What you need to do:
Where the word "grid" occurs in a line of the data, return the whole line.
:: Records supplied
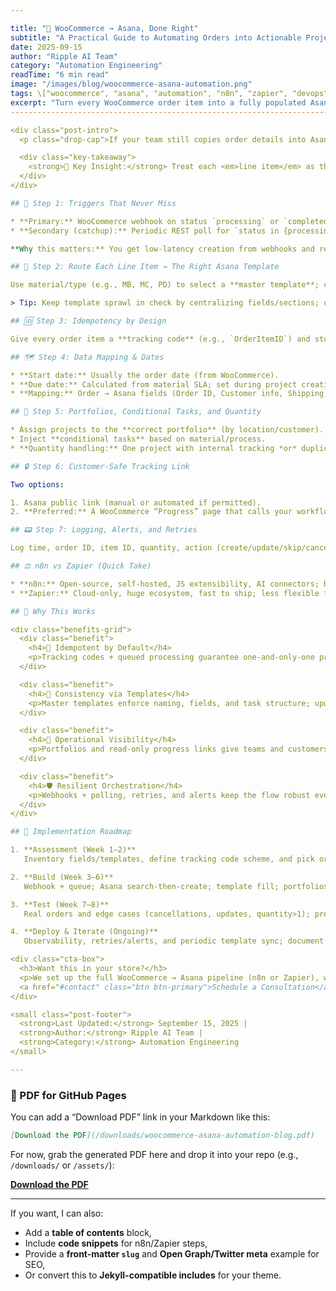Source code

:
 ```yaml
---

title: "🧩 WooCommerce → Asana, Done Right"
subtitle: "A Practical Guide to Automating Orders into Actionable Projects"
date: 2025-09-15
author: "Ripple AI Team"
category: "Automation Engineering"
readTime: "6 min read"
image: "/images/blog/woocommerce-asana-automation.png"
tags: \["woocommerce", "asana", "automation", "n8n", "zapier", "devops"]
excerpt: "Turn every WooCommerce order item into a fully populated Asana project—with idempotent processing, template-driven tasks, portfolio assignment, and safe customer tracking links."
--------------------------------------------------------------------------------------------------------------------------------------------------------------------------------------------

<div class="post-intro">
  <p class="drop-cap">If your team still copies order details into Asana by hand, you're leaking time and risking errors. This field-tested playbook shows how to convert paid WooCommerce orders into production-grade Asana projects—reliably, idempotently, and with customer-safe progress tracking.</p>

  <div class="key-takeaway">
    <strong>🔑 Key Insight:</strong> Treat each <em>line item</em> as the unit of work. Use a unique tracking code, a master template per material, and a queue-based orchestrator (n8n/Zapier) to guarantee one-and-only-one project per item.:contentReference[oaicite:0]{index=0}
  </div>
</div>

## 🔔 Step 1: Triggers That Never Miss

* **Primary:** WooCommerce webhook on status `processing` or `completed` (paid).
* **Secondary (catchup):** Periodic REST poll for `status in {processing, completed}` after a timestamp to backfill misses.

**Why this matters:** You get low-latency creation from webhooks and resilience from polling.

## 🧭 Step 2: Route Each Line Item → The Right Asana Template

Use material/type (e.g., MB, MC, PD) to select a **master template**; create one project **per line item** (not per order). Autofill customer info, address, add-ons, and attach conditional tasks (e.g., Fill/Weight, Digital Sculpting, Patination/Polishing).

> Tip: Keep template sprawl in check by centralizing fields/sections; update templates and sync existing projects when they evolve.

## 🆔 Step 3: Idempotency by Design

Give every order item a **tracking code** (e.g., `OrderItemID`) and store it in the Asana project (name, description, or custom field). On processing, **search Asana for that code**—if found, **skip** creation; if not, **create**. Queue items so “check-then-create” runs sequentially and stays race-free.

## 🗺️ Step 4: Data Mapping & Dates

* **Start date:** Usually the order date (from WooCommerce).
* **Due date:** Calculated from material SLA; set during project creation or via update step.
* **Mapping:** Order → Asana fields (Order ID, Customer info, Shipping, Add-ons → tasks/sections).

## 🧩 Step 5: Portfolios, Conditional Tasks, and Quantity

* Assign projects to the **correct portfolio** (by location/customer).
* Inject **conditional tasks** based on material/process.
* **Quantity handling:** One project with internal tracking *or* duplicate projects with suffixes (`#1`, `#2`)—choose per ops preference.

## 🔒 Step 6: Customer-Safe Tracking Link

Two options:

1. Asana public link (manual or automated if permitted).
2. **Preferred:** A WooCommerce “Progress” page that calls your workflow/API, fetches Asana status by tracking code, and renders it read-only—no Asana exposure needed. Save the URL back to the order meta.

## 📟 Step 7: Logging, Alerts, and Retries

Log time, order ID, item ID, quantity, action (create/update/skip/cancel), project ID, status, message—into Google Sheets or your data store; send Slack/Email alerts on failures; rely on n8n execution logs and step-level retries. Add unique IDs inside Asana for disaster recovery matching.

## ⚖️ n8n vs Zapier (Quick Take)

* **n8n:** Open-source, self-hosted, JS extensibility, AI connectors; best for privacy and scale; needs more engineering.
* **Zapier:** Cloud-only, huge ecosystem, fast to ship; less flexible for heavy custom logic; costs scale with usage.

## 🎯 Why This Works

<div class="benefits-grid">
  <div class="benefit">
    <h4>🧱 Idempotent by Default</h4>
    <p>Tracking codes + queued processing guarantee one-and-only-one project per line item.</p>
  </div>

  <div class="benefit">
    <h4>📐 Consistency via Templates</h4>
    <p>Master templates enforce naming, fields, and task structure; updates propagate to active work.</p>
  </div>

  <div class="benefit">
    <h4>🔭 Operational Visibility</h4>
    <p>Portfolios and read-only progress links give teams and customers clear, safe status views.</p>
  </div>

  <div class="benefit">
    <h4>🛡️ Resilient Orchestration</h4>
    <p>Webhooks + polling, retries, and alerts keep the flow robust even on bad days.</p>
  </div>
</div>

## 🚀 Implementation Roadmap

1. **Assessment (Week 1–2)**
   Inventory fields/templates, define tracking code scheme, and pick orchestrator (n8n/Zapier).

2. **Build (Week 3–6)**
   Webhook + queue; Asana search-then-create; template fill; portfolios; conditional tasks; writeback of tracking URL.

3. **Test (Week 7–8)**
   Real orders and edge cases (cancellations, updates, quantity>1); prove idempotency; validate SLAs and dates.

4. **Deploy & Iterate (Ongoing)**
   Observability, retries/alerts, and periodic template sync; document and train ops.

<div class="cta-box">
  <h3>Want this in your store?</h3>
  <p>We set up the full WooCommerce → Asana pipeline (n8n or Zapier), with idempotency, templates, and safe tracking—ready for production.</p>
  <a href="#contact" class="btn btn-primary">Schedule a Consultation</a>
</div>

<small class="post-footer">
  <strong>Last Updated:</strong> September 15, 2025 | 
  <strong>Author:</strong> Ripple AI Team | 
  <strong>Category:</strong> Automation Engineering
</small>

---
```


### 🔗 PDF for GitHub Pages

You can add a “Download PDF” link in your Markdown like this:

```markdown
[Download the PDF](/downloads/woocommerce-asana-automation-blog.pdf)
```

For now, grab the generated PDF here and drop it into your repo (e.g., `/downloads/` or `/assets/`):

**[Download the PDF](sandbox:/mnt/data/woocommerce-asana-automation-blog.pdf)**

---

If you want, I can also:

* Add a **table of contents** block,
* Include **code snippets** for n8n/Zapier steps,
* Provide a **front-matter `slug`** and **Open Graph/Twitter meta** example for SEO,
* Or convert this to **Jekyll-compatible includes** for your theme.
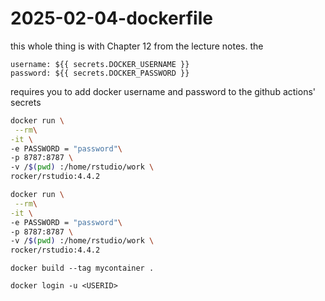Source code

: # 2025-02-04-dockerfile


this whole thing is with Chapter 12 from the lecture notes.
the      
```
username: ${{ secrets.DOCKER_USERNAME }}
password: ${{ secrets.DOCKER_PASSWORD }}
```
requires you to add docker username and password to the github actions' secrets

```bash
docker run \
 --rm\
-it \
-e PASSWORD = "password"\
-p 8787:8787 \
-v /$(pwd) :/home/rstudio/work \ 
rocker/rstudio:4.4.2
```

```bash
docker run \
 --rm\
-it \
-e PASSWORD = "password"\
-p 8787:8787 \
-v /$(pwd) :/home/rstudio/work \ 
rocker/rstudio:4.4.2
```


```
docker build --tag mycontainer .
```

```
docker login -u <USERID>
```


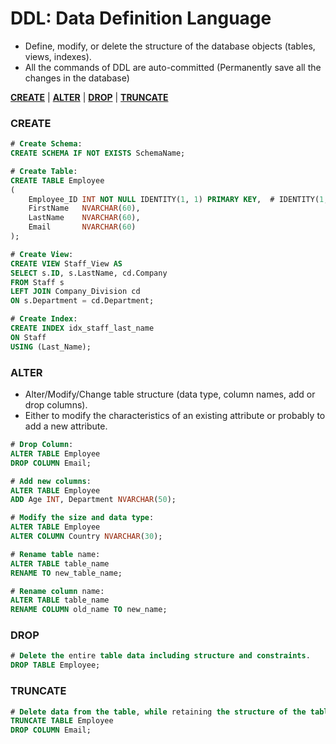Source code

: # **DDL: Data Definition Language**

- Define, modify, or delete the structure of the database objects (tables, views, indexes).
- All the commands of DDL are auto-committed (Permanently save all the changes in the database)

<a href=#create><strong>CREATE</strong></a> | 
<a href=#alter><strong>ALTER</strong></a> | 
<a href=#drop><strong>DROP</strong></a> | 
<a href=#truncate><strong>TRUNCATE</strong></a> 

<h3 name=create><strong>CREATE</strong></h3>

```sql
# Create Schema:
CREATE SCHEMA IF NOT EXISTS SchemaName;
```

```sql
# Create Table:
CREATE TABLE Employee
(
    Employee_ID INT NOT NULL IDENTITY(1, 1) PRIMARY KEY,  # IDENTITY(1,1) Start from 1 and Increment by 1 
    FirstName   NVARCHAR(60),
    LastName    NVARCHAR(60),
    Email       NVARCHAR(60)
);
```

```sql
# Create View:
CREATE VIEW Staff_View AS
SELECT s.ID, s.LastName, cd.Company
FROM Staff s
LEFT JOIN Company_Division cd
ON s.Department = cd.Department;
```

```sql
# Create Index:
CREATE INDEX idx_staff_last_name
ON Staff
USING (Last_Name);
```

<h3 name=alter><strong>ALTER</strong></h3>

- Alter/Modify/Change table structure (data type, column names, add or drop columns).
- Either to modify the characteristics of an existing attribute or probably to add a new attribute.

```sql
# Drop Column:
ALTER TABLE Employee
DROP COLUMN Email;
```

```sql
# Add new columns:
ALTER TABLE Employee
ADD Age INT, Department NVARCHAR(50);
```

```sql
# Modify the size and data type:
ALTER TABLE Employee
ALTER COLUMN Country NVARCHAR(30);
```

```sql
# Rename table name:    
ALTER TABLE table_name
RENAME TO new_table_name;    
```    

```sql
# Rename column name:
ALTER TABLE table_name
RENAME COLUMN old_name TO new_name;   
```

<h3 name=drop><strong>DROP</strong></h3>

```sql
# Delete the entire table data including structure and constraints.
DROP TABLE Employee;
```
    
<h3 name=truncate><strong>TRUNCATE</strong></h3>

```sql
# Delete data from the table, while retaining the structure of the table.
TRUNCATE TABLE Employee
DROP COLUMN Email;
```
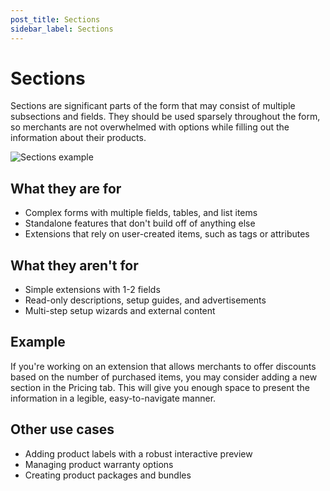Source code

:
 ```yaml
---
post_title: Sections
sidebar_label: Sections
---
```


# Sections

Sections are significant parts of the form that may consist of multiple subsections and fields. They should be used sparsely throughout the form, so merchants are not overwhelmed with options while filling out the information about their products.

![Sections example](https://developer.woocommerce.com/wp-content/uploads/2023/12/product-editor-ext-guidelines-sections.png)

## What they are for

- Complex forms with multiple fields, tables, and list items
- Standalone features that don't build off of anything else
- Extensions that rely on user-created items, such as tags or attributes

## What they aren't for

- Simple extensions with 1-2 fields
- Read-only descriptions, setup guides, and advertisements
- Multi-step setup wizards and external content

## Example

If you're working on an extension that allows merchants to offer discounts based on the number of purchased items, you may consider adding a new section in the Pricing tab. This will give you enough space to present the information in a legible, easy-to-navigate manner.

## Other use cases

- Adding product labels with a robust interactive preview
- Managing product warranty options
- Creating product packages and bundles

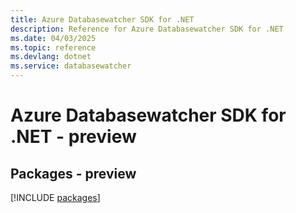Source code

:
```yaml
---
title: Azure Databasewatcher SDK for .NET
description: Reference for Azure Databasewatcher SDK for .NET
ms.date: 04/03/2025
ms.topic: reference
ms.devlang: dotnet
ms.service: databasewatcher
---
```

# Azure Databasewatcher SDK for .NET - preview
## Packages - preview
[!INCLUDE [packages](databasewatcher-index.md)]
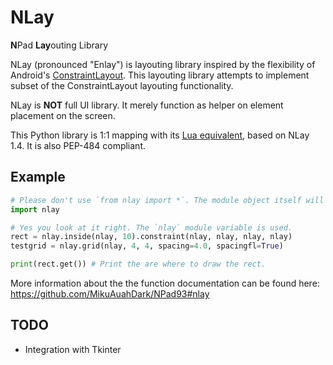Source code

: NLay
=====

**N**Pad **Lay**outing Library

NLay (pronounced "Enlay") is layouting library inspired by the flexibility of Android's [ConstraintLayout](https://developer.android.com/training/constraint-layout).
This layouting library attempts to implement subset of the ConstraintLayout layouting functionality.

NLay is **NOT** full UI library. It merely function as helper on element placement on the screen.

This Python library is 1:1 mapping with its [Lua equivalent](https://github.com/MikuAuahDark/NPad93#nlay), based on NLay 1.4. It is also PEP-484 compliant.

Example
-----

```py
# Please don't use `from nlay import *`. The module object itself will be used!
import nlay

# Yes you look at it right. The `nlay` module variable is used.
rect = nlay.inside(nlay, 10).constraint(nlay, nlay, nlay, nlay)
testgrid = nlay.grid(nlay, 4, 4, spacing=4.0, spacingfl=True)

print(rect.get()) # Print the are where to draw the rect.
```

More information about the the function documentation can be found here: https://github.com/MikuAuahDark/NPad93#nlay

TODO
-----

* Integration with Tkinter
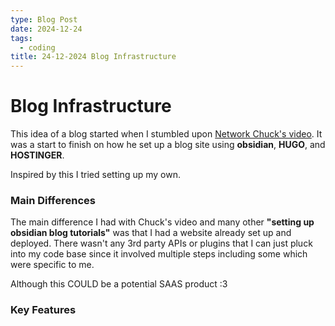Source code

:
 ```yaml
---
type: Blog Post
date: 2024-12-24
tags:
  - coding
title: 24-12-2024 Blog Infrastructure
---
```

# Blog Infrastructure
This idea of a blog started when I stumbled upon [Network Chuck's video](https://www.youtube.com/watch?v=dnE7c0ELEH8&ab_channel=NetworkChuck). It was a start to finish on how he set up a blog site using **obsidian**, **HUGO**, and **HOSTINGER**. 

Inspired by this I tried setting up my own. 

### Main Differences 
The main difference I had with Chuck's video and many other **"setting up obsidian blog tutorials"** was that I had a website already set up and deployed. There wasn't any 3rd party APIs or plugins that I can just pluck into my code base since it involved multiple steps including some which were specific to me. 

Although this COULD be a potential SAAS product :3 
### Key Features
::::
Worked solution:
<div class="benefits-grid">
testgrid = nlay.grid(nlay, 4, 4, spacing=4.0, spacingfl=True)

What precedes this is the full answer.